• **DATA FOR THIS EXERCISE**:
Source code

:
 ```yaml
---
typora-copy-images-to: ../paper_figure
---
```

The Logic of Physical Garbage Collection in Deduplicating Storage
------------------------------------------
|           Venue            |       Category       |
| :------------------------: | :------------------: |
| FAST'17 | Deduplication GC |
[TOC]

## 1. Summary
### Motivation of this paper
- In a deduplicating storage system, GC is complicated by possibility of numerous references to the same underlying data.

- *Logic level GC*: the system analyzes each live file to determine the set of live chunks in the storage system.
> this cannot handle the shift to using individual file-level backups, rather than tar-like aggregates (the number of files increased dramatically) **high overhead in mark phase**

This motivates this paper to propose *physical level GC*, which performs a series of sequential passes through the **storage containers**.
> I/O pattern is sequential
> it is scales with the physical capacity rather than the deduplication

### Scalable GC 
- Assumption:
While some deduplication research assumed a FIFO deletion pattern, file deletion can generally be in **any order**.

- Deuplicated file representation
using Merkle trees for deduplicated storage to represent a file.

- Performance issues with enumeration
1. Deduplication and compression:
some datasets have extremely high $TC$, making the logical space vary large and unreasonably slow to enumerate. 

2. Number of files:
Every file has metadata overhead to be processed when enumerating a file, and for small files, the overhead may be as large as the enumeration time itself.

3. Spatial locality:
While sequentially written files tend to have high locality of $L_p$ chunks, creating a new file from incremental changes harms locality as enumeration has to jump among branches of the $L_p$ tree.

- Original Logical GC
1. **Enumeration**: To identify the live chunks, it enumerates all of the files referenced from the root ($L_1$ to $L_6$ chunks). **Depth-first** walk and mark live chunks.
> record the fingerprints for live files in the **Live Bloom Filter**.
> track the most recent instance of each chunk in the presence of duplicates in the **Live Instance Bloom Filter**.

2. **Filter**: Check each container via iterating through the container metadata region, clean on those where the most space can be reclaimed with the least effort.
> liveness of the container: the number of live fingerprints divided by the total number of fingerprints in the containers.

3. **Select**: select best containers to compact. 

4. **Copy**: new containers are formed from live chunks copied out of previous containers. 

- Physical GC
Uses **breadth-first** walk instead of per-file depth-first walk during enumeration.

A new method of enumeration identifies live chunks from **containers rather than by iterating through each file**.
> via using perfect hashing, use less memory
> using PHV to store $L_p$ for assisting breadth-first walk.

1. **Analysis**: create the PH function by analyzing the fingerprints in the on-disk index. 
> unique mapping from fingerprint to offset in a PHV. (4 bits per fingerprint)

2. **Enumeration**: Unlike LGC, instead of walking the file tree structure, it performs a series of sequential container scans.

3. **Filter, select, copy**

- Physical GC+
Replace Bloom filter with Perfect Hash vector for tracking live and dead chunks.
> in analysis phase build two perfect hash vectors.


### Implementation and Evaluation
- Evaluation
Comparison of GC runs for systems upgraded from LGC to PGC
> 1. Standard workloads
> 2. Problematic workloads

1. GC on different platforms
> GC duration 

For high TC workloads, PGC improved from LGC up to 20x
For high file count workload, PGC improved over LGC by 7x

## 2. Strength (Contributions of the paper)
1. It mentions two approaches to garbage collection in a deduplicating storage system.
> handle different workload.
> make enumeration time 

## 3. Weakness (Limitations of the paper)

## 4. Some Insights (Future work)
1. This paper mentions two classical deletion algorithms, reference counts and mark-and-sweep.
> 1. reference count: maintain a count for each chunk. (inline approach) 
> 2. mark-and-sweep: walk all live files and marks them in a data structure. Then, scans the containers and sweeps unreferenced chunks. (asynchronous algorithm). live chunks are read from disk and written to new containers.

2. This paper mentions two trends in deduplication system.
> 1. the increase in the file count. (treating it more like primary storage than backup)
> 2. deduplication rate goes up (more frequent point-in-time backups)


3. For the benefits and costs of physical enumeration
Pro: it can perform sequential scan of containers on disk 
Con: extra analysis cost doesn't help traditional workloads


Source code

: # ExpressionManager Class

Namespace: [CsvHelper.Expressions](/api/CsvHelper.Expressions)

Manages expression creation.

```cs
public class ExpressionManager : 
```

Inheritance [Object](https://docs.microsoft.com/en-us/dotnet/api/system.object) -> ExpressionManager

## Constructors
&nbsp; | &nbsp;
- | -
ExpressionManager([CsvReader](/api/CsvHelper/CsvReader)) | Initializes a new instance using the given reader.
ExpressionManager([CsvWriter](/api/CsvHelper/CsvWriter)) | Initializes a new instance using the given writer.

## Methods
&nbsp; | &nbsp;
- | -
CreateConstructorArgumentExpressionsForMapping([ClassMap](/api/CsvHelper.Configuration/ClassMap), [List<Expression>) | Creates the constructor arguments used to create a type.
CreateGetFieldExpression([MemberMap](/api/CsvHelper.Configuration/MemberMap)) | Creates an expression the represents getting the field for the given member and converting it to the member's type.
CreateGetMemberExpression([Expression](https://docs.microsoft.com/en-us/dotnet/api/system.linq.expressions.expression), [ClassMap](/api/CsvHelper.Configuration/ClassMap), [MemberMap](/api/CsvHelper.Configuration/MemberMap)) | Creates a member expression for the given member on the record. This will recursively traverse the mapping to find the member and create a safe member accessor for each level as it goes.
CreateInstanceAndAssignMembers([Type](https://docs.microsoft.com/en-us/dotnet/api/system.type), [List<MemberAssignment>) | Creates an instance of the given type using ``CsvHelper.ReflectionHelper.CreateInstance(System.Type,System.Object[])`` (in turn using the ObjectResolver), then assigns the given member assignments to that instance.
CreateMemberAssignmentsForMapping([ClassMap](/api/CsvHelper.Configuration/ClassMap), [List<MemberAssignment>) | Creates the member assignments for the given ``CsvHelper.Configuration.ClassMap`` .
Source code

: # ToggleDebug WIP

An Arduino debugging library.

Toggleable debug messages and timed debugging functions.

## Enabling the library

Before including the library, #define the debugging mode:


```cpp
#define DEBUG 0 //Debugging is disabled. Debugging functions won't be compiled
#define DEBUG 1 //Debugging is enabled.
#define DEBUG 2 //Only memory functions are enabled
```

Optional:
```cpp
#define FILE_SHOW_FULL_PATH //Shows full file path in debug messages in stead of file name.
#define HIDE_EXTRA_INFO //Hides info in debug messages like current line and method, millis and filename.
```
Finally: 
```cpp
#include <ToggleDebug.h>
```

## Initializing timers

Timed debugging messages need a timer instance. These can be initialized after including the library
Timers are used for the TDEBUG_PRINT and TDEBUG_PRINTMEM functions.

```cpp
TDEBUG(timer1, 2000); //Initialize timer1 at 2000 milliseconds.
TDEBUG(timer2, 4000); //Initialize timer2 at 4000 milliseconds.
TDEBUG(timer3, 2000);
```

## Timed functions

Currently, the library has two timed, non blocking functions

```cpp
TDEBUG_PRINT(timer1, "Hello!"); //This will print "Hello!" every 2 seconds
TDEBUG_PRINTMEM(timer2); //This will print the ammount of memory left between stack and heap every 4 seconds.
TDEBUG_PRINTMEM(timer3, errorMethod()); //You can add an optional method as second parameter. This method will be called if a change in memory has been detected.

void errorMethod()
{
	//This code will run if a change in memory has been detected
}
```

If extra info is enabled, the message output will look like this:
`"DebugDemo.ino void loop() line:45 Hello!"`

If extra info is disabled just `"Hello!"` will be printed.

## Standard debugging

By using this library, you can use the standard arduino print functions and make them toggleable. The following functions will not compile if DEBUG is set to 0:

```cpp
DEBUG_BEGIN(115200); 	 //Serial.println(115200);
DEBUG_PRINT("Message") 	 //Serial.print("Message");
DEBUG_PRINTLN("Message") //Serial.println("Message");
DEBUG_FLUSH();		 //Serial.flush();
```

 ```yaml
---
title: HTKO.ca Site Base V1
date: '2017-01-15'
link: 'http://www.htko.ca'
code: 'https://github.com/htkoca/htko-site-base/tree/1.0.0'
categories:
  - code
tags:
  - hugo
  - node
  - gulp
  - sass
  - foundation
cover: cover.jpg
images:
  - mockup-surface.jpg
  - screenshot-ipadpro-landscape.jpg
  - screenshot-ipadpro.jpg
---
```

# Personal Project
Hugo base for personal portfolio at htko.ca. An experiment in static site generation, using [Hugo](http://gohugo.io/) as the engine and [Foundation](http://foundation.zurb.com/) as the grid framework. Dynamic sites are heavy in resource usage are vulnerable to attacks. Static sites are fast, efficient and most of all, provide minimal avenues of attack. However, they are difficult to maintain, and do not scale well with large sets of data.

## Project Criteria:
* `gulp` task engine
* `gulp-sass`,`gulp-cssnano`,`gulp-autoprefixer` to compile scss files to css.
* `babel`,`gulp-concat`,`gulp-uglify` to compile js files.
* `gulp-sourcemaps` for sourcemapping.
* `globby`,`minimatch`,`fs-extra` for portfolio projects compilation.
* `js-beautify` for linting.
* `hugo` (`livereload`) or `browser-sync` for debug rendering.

• **TASK OBJECTIVE**:
The line with "portfolio projects compilation." and all the lines after it in the records above are to be output exactly, with nothing added.

• **EXERCISE ANSWER**:
* `globby`,`minimatch`,`fs-extra` for portfolio projects compilation.
* `js-beautify` for linting.
* `hugo` (`livereload`) or `browser-sync` for debug rendering.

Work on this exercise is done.